This is an implementation of the model explanation technique developed by H2O.ai called K-LIME using the KNIME H2O Machine Learning Integration. To find more informations about the K-LIME machine learning interpretability technique please refer to the H2O.ai documentation:
h2o.ai/wp-content/uploads/2017/09/driverlessai/interpreting.html#k-lime
The component allows to cluster input data and build local linear models to explain predictions of a complex black-box-like model. The optimal number of clusters is defined by the optimal value of R^2 value summed over all models in clusters. The number of linear models built is much lower than the corresponding number in the LIME algorithm, where a model is build in the neighbourhoud of each explanation instance. Thus, the algorithm is expected to be faster for large data samples.
Note, that this implementation of K-LIME can not handle missing values and all rows with missing values will be dropped. Thus, no explanations for those will be available. If you want to get explanations for all input rows, please, fill missing values before fedding the data into the app.

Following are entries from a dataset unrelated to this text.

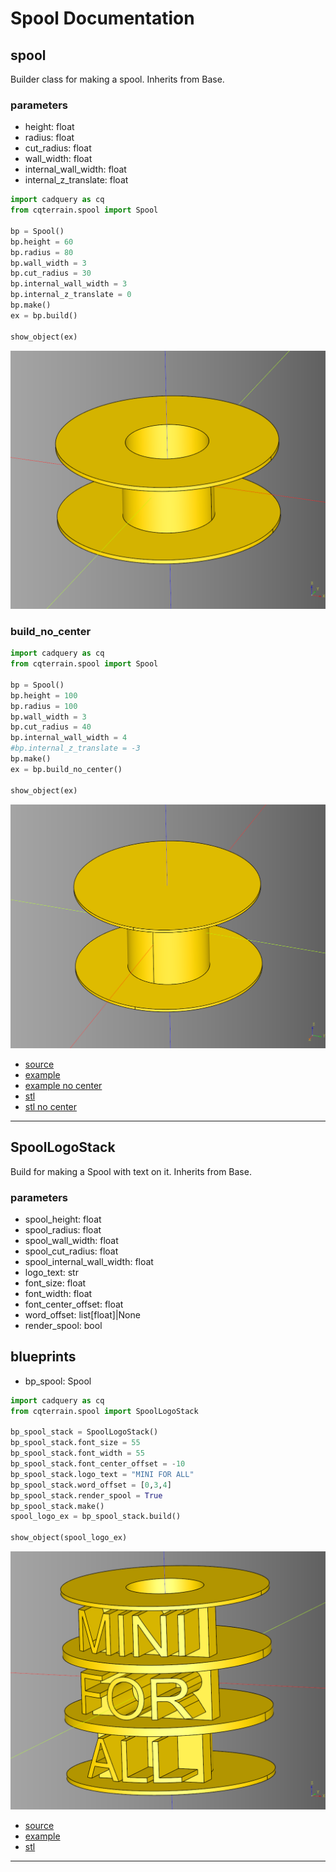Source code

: # Spool Documentation

## spool
Builder class for making a spool. Inherits from Base.

### parameters
* height: float
* radius: float
* cut_radius: float
* wall_width: float
* internal_wall_width: float
* internal_z_translate: float

``` python
import cadquery as cq
from cqterrain.spool import Spool

bp = Spool()
bp.height = 60
bp.radius = 80
bp.wall_width = 3
bp.cut_radius = 30
bp.internal_wall_width = 3
bp.internal_z_translate = 0
bp.make()
ex = bp.build()

show_object(ex)
```

![](image/spool/02.png)


### build_no_center
``` python
import cadquery as cq
from cqterrain.spool import Spool

bp = Spool()
bp.height = 100
bp.radius = 100
bp.wall_width = 3
bp.cut_radius = 40
bp.internal_wall_width = 4
#bp.internal_z_translate = -3
bp.make()
ex = bp.build_no_center()

show_object(ex)
```

![](image/spool/04.png)

* [source](../src/cqterrain/spool/Spool.py)
* [example](../example/spool/spool.py)
* [example no center](../example/spool/spool_no_center.py)
* [stl](../stl/spool.stl)
* [stl no center](../stl/spool_no_center.stl)

---

## SpoolLogoStack
Build for making a Spool with text on it. Inherits from Base.

### parameters
* spool_height: float
* spool_radius: float
* spool_wall_width: float
* spool_cut_radius: float
* spool_internal_wall_width: float
* logo_text: str
* font_size: float
* font_width: float
* font_center_offset: float
* word_offset: list[float]|None
* render_spool: bool
        
## blueprints
* bp_spool: Spool

``` python
import cadquery as cq
from cqterrain.spool import SpoolLogoStack

bp_spool_stack = SpoolLogoStack()
bp_spool_stack.font_size = 55
bp_spool_stack.font_width = 55
bp_spool_stack.font_center_offset = -10
bp_spool_stack.logo_text = "MINI FOR ALL"
bp_spool_stack.word_offset = [0,3,4]
bp_spool_stack.render_spool = True
bp_spool_stack.make()
spool_logo_ex = bp_spool_stack.build()

show_object(spool_logo_ex)
```

![](image/spool/03.png)

* [source](../src/cqterrain/spool/SpoolLogoStack.py)
* [example](../example/spool/spoolLogoStack.py)
* [stl](../stl/spool_Logo_2.stl)
  
---
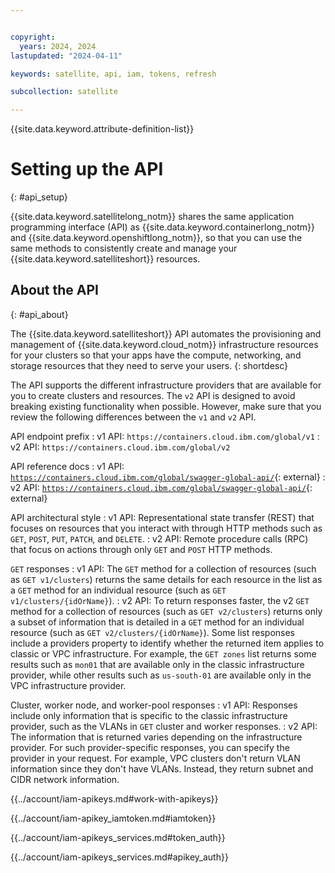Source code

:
 ```yaml
---


copyright:
  years: 2024, 2024
lastupdated: "2024-04-11"

keywords: satellite, api, iam, tokens, refresh

subcollection: satellite

---
```


{{site.data.keyword.attribute-definition-list}}

# Setting up the API
{: #api_setup}

{{site.data.keyword.satellitelong_notm}} shares the same application programming interface (API) as {{site.data.keyword.containerlong_notm}} and {{site.data.keyword.openshiftlong_notm}}, so that you can use the same methods to consistently create and manage your {{site.data.keyword.satelliteshort}} resources.


## About the API
{: #api_about}

The {{site.data.keyword.satelliteshort}} API automates the provisioning and management of {{site.data.keyword.cloud_notm}} infrastructure resources for your clusters so that your apps have the compute, networking, and storage resources that they need to serve your users.
{: shortdesc}

The API supports the different infrastructure providers that are available for you to create clusters and resources. The `v2` API is designed to avoid breaking existing functionality when possible. However, make sure that you review the following differences between the `v1` and `v2` API.    

API endpoint prefix
:    v1 API: `https://containers.cloud.ibm.com/global/v1`
:    v2 API: `https://containers.cloud.ibm.com/global/v2`

API reference docs
:    v1 API: [`https://containers.cloud.ibm.com/global/swagger-global-api/`](https://containers.cloud.ibm.com/global/swagger-global-api/#/){: external}
:    v2 API: [`https://containers.cloud.ibm.com/global/swagger-global-api/`](https://containers.cloud.ibm.com/global/swagger-global-api/#/){: external}

API architectural style
:    v1 API: Representational state transfer (REST) that focuses on resources that you interact with through HTTP methods such as `GET`, `POST`, `PUT`, `PATCH`, and `DELETE`.
:    v2 API: Remote procedure calls (RPC) that focus on actions through only `GET` and `POST` HTTP methods.

`GET` responses
:    v1 API: The `GET` method for a collection of resources (such as `GET v1/clusters`) returns the same details for each resource in the list as a `GET` method for an individual resource (such as `GET v1/clusters/{idOrName}`).
:    v2 API: To return responses faster, the v2 `GET` method for a collection of resources (such as `GET v2/clusters`) returns only a subset of information that is detailed in a `GET` method for an individual resource (such as `GET v2/clusters/{idOrName}`).
     Some list responses include a providers property to identify whether the returned item applies to classic or VPC infrastructure. For example, the `GET zones` list returns some results such as `mon01` that are available only in the classic infrastructure provider, while other results such as `us-south-01` are available only in the VPC infrastructure provider.

Cluster, worker node, and worker-pool responses
:    v1 API: Responses include only information that is specific to the classic infrastructure provider, such as the VLANs in `GET` cluster and worker responses.
:    v2 API: The information that is returned varies depending on the infrastructure provider. For such provider-specific responses, you can specify the provider in your request. For example, VPC clusters don't return VLAN information since they don't have VLANs. Instead, they return subnet and CIDR network information.


{{../account/iam-apikeys.md#work-with-apikeys}} 



{{../account/iam-apikey_iamtoken.md#iamtoken}}



{{../account/iam-apikeys_services.md#token_auth}}



{{../account/iam-apikeys_services.md#apikey_auth}}

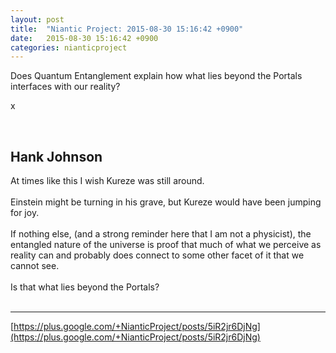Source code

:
 ```yaml
---
layout: post
title:  "Niantic Project: 2015-08-30 15:16:42 +0900"
date:   2015-08-30 15:16:42 +0900
categories: nianticproject
---
```

Does Quantum Entanglement explain how what lies beyond the Portals interfaces with our reality?

x<div class="shared"><br /><h2>Hank Johnson</h2>At times like this I wish Kureze was still around.<br /><br />Einstein might be turning in his grave, but Kureze would have been jumping for joy.<br /><br />If nothing else, (and a strong reminder here that I am not a physicist), the entangled nature of the universe is proof that much of what we perceive as reality can and probably does connect to some other facet of it that we cannot see. <br /><br />Is that what lies beyond the Portals?<br /><br /></div>
- - -
[https://plus.google.com/+NianticProject/posts/5iR2jr6DjNg](https://plus.google.com/+NianticProject/posts/5iR2jr6DjNg)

Also note, that all but the selected column with predictions will be used to interpret prediction. Therefore, you have to filter out all irrelevant columns as well as the original target column prioir to feeding a table to the input.
Categorical features will be converted into numerical representation using One-Hot Encoding (OHE) (also called "dummy" or "binary"). Numerical features will be scaled as required by linear models. The only pre-processing steps that might be required from the user is to remove outliers and fill missing values, as those might bias surrogate models that are used by the algorithm.
- Type: TableInput dataTable with features and predictions.